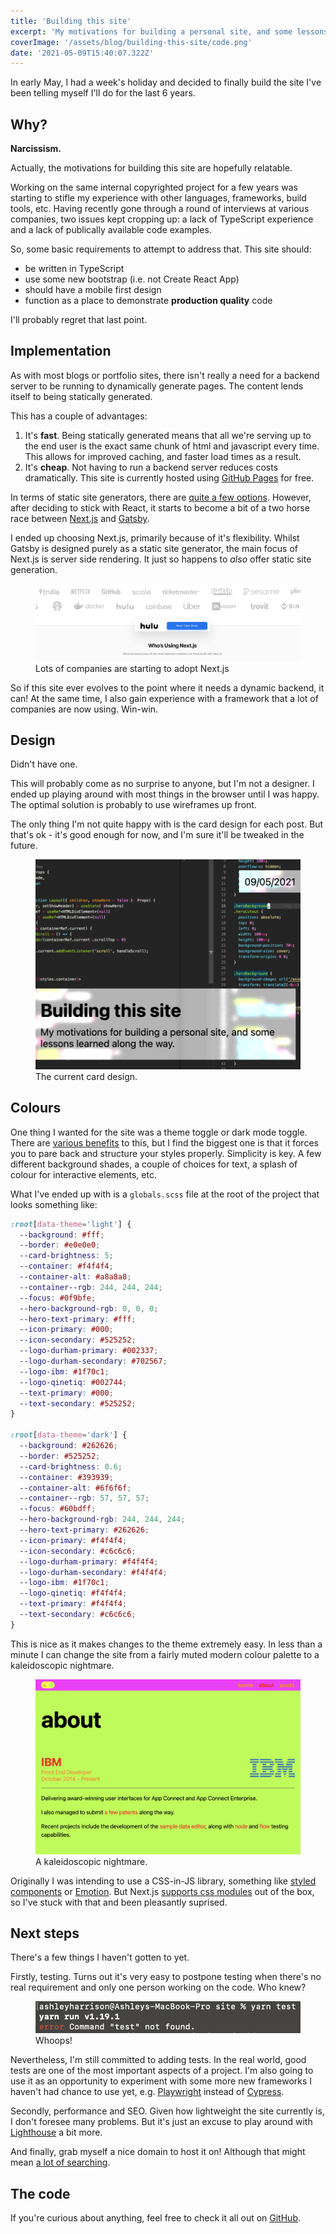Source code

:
```yaml
---
title: 'Building this site'
excerpt: 'My motivations for building a personal site, and some lessons learned along the way.'
coverImage: '/assets/blog/building-this-site/code.png'
date: '2021-05-09T15:40:07.322Z'
---
```


In early May, I had a week's holiday and decided to finally build the site I've been telling myself I'll do for the last 6 years.

## Why?

**Narcissism.**

Actually, the motivations for building this site are hopefully relatable.

Working on the same internal copyrighted project for a few years was starting to stifle my experience with other languages, frameworks, build tools, etc. Having recently gone through a round of interviews at various companies, two issues kept cropping up: a lack of TypeScript experience and a lack of publically available code examples.

So, some basic requirements to attempt to address that. This site should:

- be written in TypeScript
- use some new bootstrap (i.e. not Create React App)
- should have a mobile first design
- function as a place to demonstrate **production quality** code

I'll probably regret that last point.

## Implementation

As with most blogs or portfolio sites, there isn't really a need for a backend server to be running to dynamically generate pages. The content lends itself to being statically generated.

This has a couple of advantages:

1. It's **fast**. Being statically generated means that all we're serving up to the end user is the exact same chunk of html and javascript every time. This allows for improved caching, and faster load times as a result.
1. It's **cheap**. Not having to run a backend server reduces costs dramatically. This site is currently hosted using [GitHub Pages](https://pages.github.com/) for free.

In terms of static site generators, there are [quite a few options](https://jamstack.org/generators). However, after deciding to stick with React, it starts to become a bit of a two horse race between [Next.js](https://nextjs.org/) and [Gatsby](https://www.gatsbyjs.com/).

I ended up choosing Next.js, primarily because of it's flexibility. Whilst Gatsby is designed purely as a static site generator, the main focus of Next.js is server side rendering. It just so happens to _also_ offer static site generation.

<figure>
  <img src='/assets/blog/building-this-site/people-using-next.png' alt="Lots of companies are starting to adopt Next.js"/>
  <figcaption>Lots of companies are starting to adopt Next.js</figcaption>
</figure>

So if this site ever evolves to the point where it needs a dynamic backend, it can! At the same time, I also gain experience with a framework that a lot of companies are now using. Win-win.

## Design

Didn't have one.

This will probably come as no surprise to anyone, but I'm not a designer. I ended up playing around with most things in the browser until I was happy. The optimal solution is probably to use wireframes up front.

The only thing I'm not quite happy with is the card design for each post. But that's ok - it's good enough for now, and I'm sure it'll be tweaked in the future.

<figure>
  <img src='/assets/blog/building-this-site/card-design.png' alt="The current card design."/>
  <figcaption>The current card design.</figcaption>
</figure>

## Colours

One thing I wanted for the site was a theme toggle or dark mode toggle. There are [various benefits](https://blog.weekdone.com/why-you-should-switch-on-dark-mode/) to this, but I find the biggest one is that it forces you to pare back and structure your styles properly. Simplicity is key. A few different background shades, a couple of choices for text, a splash of colour for interactive elements, etc.

What I've ended up with is a `globals.scss` file at the root of the project that looks something like:

```scss
:root[data-theme='light'] {
  --background: #fff;
  --border: #e0e0e0;
  --card-brightness: 5;
  --container: #f4f4f4;
  --container-alt: #a8a8a8;
  --container--rgb: 244, 244, 244;
  --focus: #0f9bfe;
  --hero-background-rgb: 0, 0, 0;
  --hero-text-primary: #fff;
  --icon-primary: #000;
  --icon-secondary: #525252;
  --logo-durham-primary: #002337;
  --logo-durham-secondary: #702567;
  --logo-ibm: #1f70c1;
  --logo-qinetiq: #002744;
  --text-primary: #000;
  --text-secondary: #525252;
}

:root[data-theme='dark'] {
  --background: #262626;
  --border: #525252;
  --card-brightness: 0.6;
  --container: #393939;
  --container-alt: #6f6f6f;
  --container--rgb: 57, 57, 57;
  --focus: #60bdff;
  --hero-background-rgb: 244, 244, 244;
  --hero-text-primary: #262626;
  --icon-primary: #f4f4f4;
  --icon-secondary: #c6c6c6;
  --logo-durham-primary: #f4f4f4;
  --logo-durham-secondary: #f4f4f4;
  --logo-ibm: #1f70c1;
  --logo-qinetiq: #f4f4f4;
  --text-primary: #f4f4f4;
  --text-secondary: #c6c6c6;
}
```

This is nice as it makes changes to the theme extremely easy. In less than a minute I can change the site from a fairly muted modern colour palette to a kaleidoscopic nightmare.

<figure>
  <img src='/assets/blog/building-this-site/kaleidoscopic-nightmare.png' alt="A kaleidoscopic nightmare."/>
  <figcaption>A kaleidoscopic nightmare.</figcaption>
</figure>

Originally I was intending to use a CSS-in-JS library, something like [styled components](https://styled-components.com/) or [Emotion](https://emotion.sh/docs/introduction). But Next.js [supports css modules](https://nextjs.org/docs/basic-features/built-in-css-support#adding-component-level-css) out of the box, so I've stuck with that and been pleasantly suprised.

## Next steps

There's a few things I haven't gotten to yet.

Firstly, testing. Turns out it's very easy to postpone testing when there's no real requirement and only one person working on the code. Who knew?

<figure>
  <img src='/assets/blog/building-this-site/no-tests.png' alt="Whoops!"/>
  <figcaption>Whoops!</figcaption>
</figure>

Nevertheless, I'm still committed to adding tests. In the real world, good tests are one of the most important aspects of a project. I'm also going to use it as an opportunity to experiment with some more new frameworks I haven't had chance to use yet, e.g. [Playwright](https://playwright.dev/) instead of [Cypress](https://www.cypress.io/).

Secondly, performance and SEO. Given how lightweight the site currently is, I don't foresee many problems. But it's just an excuse to play around with [Lighthouse](https://developers.google.com/web/tools/lighthouse) a bit more.

And finally, grab myself a nice domain to host it on! Although that might mean [a lot of searching](https://domains.google.com/registrar/search?searchTerm=ash&tab=1).

## The code

If you're curious about anything, feel free to check it all out on [GitHub](https://github.com/ashharrison90/ashharrison90.github.io).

Action item: Could you restate word for word the lines above, from the one that contains "- use some new" through the one that contains "In terms of", and no others?

Solution for this problem:
- use some new bootstrap (i.e. not Create React App)
- should have a mobile first design
- function as a place to demonstrate **production quality** code

I'll probably regret that last point.

## Implementation

As with most blogs or portfolio sites, there isn't really a need for a backend server to be running to dynamically generate pages. The content lends itself to being statically generated.

This has a couple of advantages:

1. It's **fast**. Being statically generated means that all we're serving up to the end user is the exact same chunk of html and javascript every time. This allows for improved caching, and faster load times as a result.
1. It's **cheap**. Not having to run a backend server reduces costs dramatically. This site is currently hosted using [GitHub Pages](https://pages.github.com/) for free.

In terms of static site generators, there are [quite a few options](https://jamstack.org/generators). However, after deciding to stick with React, it starts to become a bit of a two horse race between [Next.js](https://nextjs.org/) and [Gatsby](https://www.gatsbyjs.com/).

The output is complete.